In our lead Friday editorial, we took 1st Congressional District Rep. Raul Labrador to task for urging governors to resist creating a state-run health insurance exchange — an online marketplace where individuals and small businesses can shop for coverage.
By way of counterpoint, here's this week's column from Wayne Hoffman, head of the Idaho Freedom Foundation, a conservative lobbying group adamantly opposed to the exchanges.
Hoffman's take: Saying no to the exchanges is a meaningful act of "patriotism and defiance."
"For the protection of Idaho’s citizens and businesses, the state should continue to resist the president’s punitive and ill-conceived health care law," writes Hoffman.
Here's the Hoffman column, in full:
Throughout history, great acts of patriotism have been performed simply by ignoring or doing everything to subvert an unjust law.
• The Boston Tea Party is a great example, where the patriots of the time resisted the British government’s Tea Act and its associated taxes, and performed the illegal act of dumping taxed tea into Boston Harbor in 1773.
• How about the decision of Wisconsin’s government in 1854 to resist the Fugitive Slave Act, requiring people in free states to capture runaway slaves and return them to their masters?

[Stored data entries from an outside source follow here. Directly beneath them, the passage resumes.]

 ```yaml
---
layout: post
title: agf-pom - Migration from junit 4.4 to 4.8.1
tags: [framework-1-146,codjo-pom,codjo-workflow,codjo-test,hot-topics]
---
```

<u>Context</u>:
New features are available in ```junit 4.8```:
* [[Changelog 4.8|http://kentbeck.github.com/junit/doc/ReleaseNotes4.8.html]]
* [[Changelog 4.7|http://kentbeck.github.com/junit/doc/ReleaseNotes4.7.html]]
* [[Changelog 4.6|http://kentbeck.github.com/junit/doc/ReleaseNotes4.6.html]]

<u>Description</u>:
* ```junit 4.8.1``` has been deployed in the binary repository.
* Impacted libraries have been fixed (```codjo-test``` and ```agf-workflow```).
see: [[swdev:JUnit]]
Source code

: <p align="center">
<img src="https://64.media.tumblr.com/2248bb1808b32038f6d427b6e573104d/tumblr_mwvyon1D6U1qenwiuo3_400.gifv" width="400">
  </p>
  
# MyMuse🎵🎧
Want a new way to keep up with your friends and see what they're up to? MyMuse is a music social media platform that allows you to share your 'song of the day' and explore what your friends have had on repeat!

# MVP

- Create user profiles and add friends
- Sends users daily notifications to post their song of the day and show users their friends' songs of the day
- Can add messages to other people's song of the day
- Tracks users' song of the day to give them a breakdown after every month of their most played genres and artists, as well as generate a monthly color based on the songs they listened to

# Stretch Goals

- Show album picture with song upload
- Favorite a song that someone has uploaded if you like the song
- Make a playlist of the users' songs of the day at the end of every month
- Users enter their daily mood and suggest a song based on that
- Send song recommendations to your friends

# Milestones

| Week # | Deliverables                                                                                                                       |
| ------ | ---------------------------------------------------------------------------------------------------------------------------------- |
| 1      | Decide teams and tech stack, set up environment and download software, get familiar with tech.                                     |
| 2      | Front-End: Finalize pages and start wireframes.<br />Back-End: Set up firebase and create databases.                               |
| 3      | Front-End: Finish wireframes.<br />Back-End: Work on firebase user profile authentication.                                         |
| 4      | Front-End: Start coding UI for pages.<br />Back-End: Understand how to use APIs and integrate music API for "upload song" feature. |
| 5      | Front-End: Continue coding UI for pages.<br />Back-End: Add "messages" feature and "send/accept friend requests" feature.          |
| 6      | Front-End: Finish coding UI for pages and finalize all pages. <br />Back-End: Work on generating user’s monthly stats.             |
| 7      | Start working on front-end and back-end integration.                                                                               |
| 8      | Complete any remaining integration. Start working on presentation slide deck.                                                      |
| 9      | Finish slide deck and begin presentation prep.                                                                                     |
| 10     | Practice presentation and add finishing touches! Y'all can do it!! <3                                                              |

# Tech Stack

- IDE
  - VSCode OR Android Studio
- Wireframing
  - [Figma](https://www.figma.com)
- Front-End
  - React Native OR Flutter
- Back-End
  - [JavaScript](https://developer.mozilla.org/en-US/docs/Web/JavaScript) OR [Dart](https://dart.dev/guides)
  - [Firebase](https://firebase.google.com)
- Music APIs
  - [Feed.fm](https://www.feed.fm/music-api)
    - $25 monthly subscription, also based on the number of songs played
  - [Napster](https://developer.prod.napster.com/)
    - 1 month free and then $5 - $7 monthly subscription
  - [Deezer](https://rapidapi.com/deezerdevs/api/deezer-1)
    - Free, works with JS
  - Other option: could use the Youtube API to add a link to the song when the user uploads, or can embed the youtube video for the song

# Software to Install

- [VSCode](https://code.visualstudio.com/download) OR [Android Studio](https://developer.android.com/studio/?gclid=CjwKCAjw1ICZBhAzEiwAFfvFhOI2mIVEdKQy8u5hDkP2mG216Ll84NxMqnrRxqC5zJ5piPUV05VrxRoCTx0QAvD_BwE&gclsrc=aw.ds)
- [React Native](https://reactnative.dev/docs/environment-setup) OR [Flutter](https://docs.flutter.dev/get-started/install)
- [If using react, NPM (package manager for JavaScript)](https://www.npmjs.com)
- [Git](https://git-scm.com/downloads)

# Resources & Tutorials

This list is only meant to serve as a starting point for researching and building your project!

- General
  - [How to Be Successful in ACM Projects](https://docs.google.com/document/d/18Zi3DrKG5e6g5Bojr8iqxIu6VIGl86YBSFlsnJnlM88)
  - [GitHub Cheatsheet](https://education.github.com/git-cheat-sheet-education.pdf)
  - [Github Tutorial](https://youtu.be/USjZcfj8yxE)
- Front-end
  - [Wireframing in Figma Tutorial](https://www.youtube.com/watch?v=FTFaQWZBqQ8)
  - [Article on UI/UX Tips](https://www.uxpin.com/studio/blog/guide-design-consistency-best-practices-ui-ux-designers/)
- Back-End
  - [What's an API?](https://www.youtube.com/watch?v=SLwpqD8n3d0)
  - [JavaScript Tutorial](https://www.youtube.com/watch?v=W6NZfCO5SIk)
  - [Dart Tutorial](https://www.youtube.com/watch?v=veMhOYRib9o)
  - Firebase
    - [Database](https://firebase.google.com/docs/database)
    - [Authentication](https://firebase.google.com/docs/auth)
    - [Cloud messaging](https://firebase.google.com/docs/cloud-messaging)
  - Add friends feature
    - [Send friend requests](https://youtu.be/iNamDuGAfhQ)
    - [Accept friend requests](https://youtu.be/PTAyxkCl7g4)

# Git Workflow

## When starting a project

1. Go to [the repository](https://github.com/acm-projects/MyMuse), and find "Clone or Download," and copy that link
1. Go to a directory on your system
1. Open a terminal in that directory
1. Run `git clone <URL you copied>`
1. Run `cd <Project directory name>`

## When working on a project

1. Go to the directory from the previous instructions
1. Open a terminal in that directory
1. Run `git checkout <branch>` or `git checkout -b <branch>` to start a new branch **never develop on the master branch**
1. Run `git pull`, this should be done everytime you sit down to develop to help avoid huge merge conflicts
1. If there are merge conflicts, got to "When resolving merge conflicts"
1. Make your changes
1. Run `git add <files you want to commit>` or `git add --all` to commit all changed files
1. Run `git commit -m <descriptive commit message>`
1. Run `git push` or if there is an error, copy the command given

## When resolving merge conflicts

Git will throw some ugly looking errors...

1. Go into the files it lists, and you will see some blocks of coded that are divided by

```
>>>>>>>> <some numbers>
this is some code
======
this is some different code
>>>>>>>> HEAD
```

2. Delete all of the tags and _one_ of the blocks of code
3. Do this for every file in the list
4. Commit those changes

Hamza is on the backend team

• Or in 2005, when the states collectively refused to implement a federal law requiring Americans to carry a national ID card?
All of those actions have one thing in common: American citizens and policymakers did everything they could to preserve the principles of freedom in the face of an overreaching national government.
Today, some leaders in our states have elected to perform an act that is actually perfectly legal: They’re refusing to implement a state health insurance exchange. The federal health care law, now upheld by the U.S. Supreme Court, allows states to choose whether to establish a health insurance exchange or not. If the states choose to not set up an exchange, the federal government will set up its own.
But here’s the kicker: Because of a mistake in the Obamacare law, health insurance subsidies and entitlements can only be given out through the state exchange, not the federal exchange. States, therefore, have the ability to block a major expansion of federal entitlement programs simply by saying no to a state health insurance exchange.
There’s more: Under Obamacare, businesses with 50 or more employees may be taxed up to $3,000 per employee for failure to provide health insurance benefits to employees. That tax can only be triggered if employees use a state insurance exchange to receive federal tax credits and subsidies to buy a health plan.
The Internal Revenue Service has written rules pretending that the law makes no distinction between federal and state insurance exchanges when it comes to the tax or the subsidies. But the law is very plain: No state health insurance exchange, no tax, no entitlement.
Governors in several states have figured this out. Govs. Bobby Jindal of Louisiana, Rick Perry of Texas, Nikki Haley of South Carolina, Rick Scott of Florida, Sam Brownback of Kansas and Scott Walker of Wisconsin are all indicating that they will not proceed forward with a health insurance exchange.
Haley “already made the decision not to implement an exchange,” spokesman Rob Godfrey said, according to an article in Politico. The same article says Perry “has absolutely no interest in accelerating the implementation of Obamacare,” according to spokeswoman Catherine Frazier.
Recently, U.S. Sen. Jim DeMint and Rep. Michele Bachman co-authored a letter urging all governors to resist the law. “Implementation of this law is not inevitable,” they wrote. Their letter was signed by more than 70 members of Congress, including Idaho Rep. Raul Labrador.
As I have written previously, a state health insurance exchange will do nothing to help the American health care system. Moreover, it will likely make it more expensive and assist the federal government in penalizing businesses for not providing insurance to their employees.
It is a small act of patriotism and defiance but a meaningful one: For the protection of Idaho’s citizens and businesses, the state should continue to resist the president’s punitive and ill-conceived health care law.